### [What the exercise asks]
Read the lines of the data below and retrieve those with "into".

-- Data extract follows --

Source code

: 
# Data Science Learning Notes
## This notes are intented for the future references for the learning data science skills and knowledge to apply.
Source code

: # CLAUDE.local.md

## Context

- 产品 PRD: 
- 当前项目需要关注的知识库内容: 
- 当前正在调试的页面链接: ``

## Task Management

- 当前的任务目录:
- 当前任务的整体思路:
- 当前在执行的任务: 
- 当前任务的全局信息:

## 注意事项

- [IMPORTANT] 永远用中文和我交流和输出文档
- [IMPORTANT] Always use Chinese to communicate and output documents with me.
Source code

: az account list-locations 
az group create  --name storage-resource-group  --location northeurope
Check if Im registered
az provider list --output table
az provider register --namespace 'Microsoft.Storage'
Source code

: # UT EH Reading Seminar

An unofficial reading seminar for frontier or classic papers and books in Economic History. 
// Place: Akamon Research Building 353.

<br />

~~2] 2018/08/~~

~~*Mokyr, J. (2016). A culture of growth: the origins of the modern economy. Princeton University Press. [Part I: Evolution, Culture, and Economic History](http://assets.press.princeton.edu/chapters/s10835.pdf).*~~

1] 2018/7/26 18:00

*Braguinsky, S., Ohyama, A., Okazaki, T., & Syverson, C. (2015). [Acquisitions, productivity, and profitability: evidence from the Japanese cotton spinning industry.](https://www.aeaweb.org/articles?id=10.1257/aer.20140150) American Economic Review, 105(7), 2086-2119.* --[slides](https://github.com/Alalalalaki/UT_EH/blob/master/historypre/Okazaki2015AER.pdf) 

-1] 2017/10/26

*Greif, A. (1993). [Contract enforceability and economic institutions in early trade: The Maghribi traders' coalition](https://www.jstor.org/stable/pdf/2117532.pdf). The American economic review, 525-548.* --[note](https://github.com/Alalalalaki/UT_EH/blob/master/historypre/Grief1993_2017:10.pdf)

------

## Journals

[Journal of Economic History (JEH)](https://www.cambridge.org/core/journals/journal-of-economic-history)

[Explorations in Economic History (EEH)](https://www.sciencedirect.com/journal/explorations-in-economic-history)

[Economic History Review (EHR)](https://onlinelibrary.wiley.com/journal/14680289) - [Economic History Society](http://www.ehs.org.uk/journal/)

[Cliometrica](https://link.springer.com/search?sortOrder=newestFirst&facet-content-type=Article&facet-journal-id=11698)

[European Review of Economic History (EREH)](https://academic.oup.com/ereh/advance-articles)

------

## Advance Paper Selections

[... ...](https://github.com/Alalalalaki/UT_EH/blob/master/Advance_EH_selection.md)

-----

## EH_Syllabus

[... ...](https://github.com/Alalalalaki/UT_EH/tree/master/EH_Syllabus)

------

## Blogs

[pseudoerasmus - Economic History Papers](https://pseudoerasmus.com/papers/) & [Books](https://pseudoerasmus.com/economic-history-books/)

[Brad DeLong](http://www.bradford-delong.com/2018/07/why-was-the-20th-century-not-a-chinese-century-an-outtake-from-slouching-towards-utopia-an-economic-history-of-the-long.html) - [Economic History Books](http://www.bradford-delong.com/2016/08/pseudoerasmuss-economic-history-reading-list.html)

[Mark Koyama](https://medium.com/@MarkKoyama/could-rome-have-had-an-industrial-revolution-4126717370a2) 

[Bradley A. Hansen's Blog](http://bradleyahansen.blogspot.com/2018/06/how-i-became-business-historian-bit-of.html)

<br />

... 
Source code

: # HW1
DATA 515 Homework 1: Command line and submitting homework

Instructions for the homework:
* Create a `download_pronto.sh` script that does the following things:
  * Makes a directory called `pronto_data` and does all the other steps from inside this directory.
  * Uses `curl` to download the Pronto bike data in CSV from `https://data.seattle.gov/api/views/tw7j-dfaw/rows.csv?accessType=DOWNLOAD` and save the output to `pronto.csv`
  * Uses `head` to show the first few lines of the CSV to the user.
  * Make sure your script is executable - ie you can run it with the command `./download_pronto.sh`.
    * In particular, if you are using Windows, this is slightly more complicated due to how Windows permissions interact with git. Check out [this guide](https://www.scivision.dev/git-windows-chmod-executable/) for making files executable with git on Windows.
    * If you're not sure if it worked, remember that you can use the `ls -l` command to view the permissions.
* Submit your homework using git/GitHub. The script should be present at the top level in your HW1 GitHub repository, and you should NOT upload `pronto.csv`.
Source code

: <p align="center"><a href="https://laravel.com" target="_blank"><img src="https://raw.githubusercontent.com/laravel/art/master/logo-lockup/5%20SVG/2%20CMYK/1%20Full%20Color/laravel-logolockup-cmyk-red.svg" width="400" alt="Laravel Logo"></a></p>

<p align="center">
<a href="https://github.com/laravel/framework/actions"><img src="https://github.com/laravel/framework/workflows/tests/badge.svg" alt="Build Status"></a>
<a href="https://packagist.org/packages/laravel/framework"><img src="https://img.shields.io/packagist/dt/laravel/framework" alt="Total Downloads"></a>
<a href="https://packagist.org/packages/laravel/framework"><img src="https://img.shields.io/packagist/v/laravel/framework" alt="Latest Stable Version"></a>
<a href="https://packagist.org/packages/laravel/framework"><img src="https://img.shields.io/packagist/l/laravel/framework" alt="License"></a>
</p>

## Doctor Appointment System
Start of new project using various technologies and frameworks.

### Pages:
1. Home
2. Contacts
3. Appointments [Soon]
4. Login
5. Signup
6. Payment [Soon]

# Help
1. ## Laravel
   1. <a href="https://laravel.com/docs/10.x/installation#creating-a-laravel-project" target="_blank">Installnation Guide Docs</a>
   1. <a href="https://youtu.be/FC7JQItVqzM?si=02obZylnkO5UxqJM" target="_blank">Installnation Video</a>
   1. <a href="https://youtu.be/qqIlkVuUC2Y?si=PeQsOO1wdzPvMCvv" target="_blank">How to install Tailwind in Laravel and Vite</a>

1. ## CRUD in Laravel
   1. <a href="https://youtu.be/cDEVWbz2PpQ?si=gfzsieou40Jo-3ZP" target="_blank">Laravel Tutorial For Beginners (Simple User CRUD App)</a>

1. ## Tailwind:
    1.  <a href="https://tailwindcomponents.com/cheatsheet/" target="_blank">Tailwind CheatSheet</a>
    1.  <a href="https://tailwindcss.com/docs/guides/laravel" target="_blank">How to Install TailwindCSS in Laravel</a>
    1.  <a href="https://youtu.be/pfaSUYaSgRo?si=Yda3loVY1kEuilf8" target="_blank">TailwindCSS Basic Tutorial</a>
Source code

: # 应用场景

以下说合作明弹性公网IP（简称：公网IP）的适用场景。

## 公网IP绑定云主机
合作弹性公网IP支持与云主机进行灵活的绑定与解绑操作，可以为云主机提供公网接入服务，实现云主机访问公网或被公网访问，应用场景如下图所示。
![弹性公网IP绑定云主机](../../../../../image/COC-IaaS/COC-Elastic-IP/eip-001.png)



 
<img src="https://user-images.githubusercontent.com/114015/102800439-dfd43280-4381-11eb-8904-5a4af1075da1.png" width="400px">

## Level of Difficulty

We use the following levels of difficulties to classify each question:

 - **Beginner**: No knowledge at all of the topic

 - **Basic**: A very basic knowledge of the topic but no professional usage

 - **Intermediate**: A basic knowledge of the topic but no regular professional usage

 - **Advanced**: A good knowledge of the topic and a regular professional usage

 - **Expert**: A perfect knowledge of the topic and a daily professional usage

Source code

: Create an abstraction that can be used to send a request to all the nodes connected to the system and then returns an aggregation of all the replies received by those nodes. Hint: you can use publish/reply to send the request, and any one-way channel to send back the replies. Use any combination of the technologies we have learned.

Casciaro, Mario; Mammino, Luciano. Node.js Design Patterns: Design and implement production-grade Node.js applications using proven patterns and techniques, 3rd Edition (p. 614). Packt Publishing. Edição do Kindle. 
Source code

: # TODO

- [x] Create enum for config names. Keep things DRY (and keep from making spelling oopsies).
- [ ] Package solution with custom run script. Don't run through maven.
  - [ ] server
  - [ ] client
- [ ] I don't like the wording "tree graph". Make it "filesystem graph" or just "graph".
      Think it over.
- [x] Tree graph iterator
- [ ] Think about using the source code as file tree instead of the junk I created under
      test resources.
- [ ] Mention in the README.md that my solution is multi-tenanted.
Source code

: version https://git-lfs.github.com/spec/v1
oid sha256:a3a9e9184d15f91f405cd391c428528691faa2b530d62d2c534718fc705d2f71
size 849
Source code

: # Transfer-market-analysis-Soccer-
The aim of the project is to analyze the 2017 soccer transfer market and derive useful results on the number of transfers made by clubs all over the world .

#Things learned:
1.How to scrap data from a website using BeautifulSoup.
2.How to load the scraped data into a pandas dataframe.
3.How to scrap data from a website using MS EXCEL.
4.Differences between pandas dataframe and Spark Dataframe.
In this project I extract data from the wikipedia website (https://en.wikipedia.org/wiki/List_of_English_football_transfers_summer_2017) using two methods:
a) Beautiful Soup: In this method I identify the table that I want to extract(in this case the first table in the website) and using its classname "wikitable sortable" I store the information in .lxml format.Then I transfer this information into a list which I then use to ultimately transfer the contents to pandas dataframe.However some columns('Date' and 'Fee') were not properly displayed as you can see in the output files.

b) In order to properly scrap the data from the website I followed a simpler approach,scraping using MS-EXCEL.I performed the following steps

-- Data extract concluded --

### [Output of the task]
2.How to load the scraped data into a pandas dataframe.
a) Beautiful Soup: In this method I identify the table that I want to extract(in this case the first table in the website) and using its classname "wikitable sortable" I store the information in .lxml format.Then I transfer this information into a list which I then use to ultimately transfer the contents to pandas dataframe.However some columns('Date' and 'Fee') were not properly displayed as you can see in the output files.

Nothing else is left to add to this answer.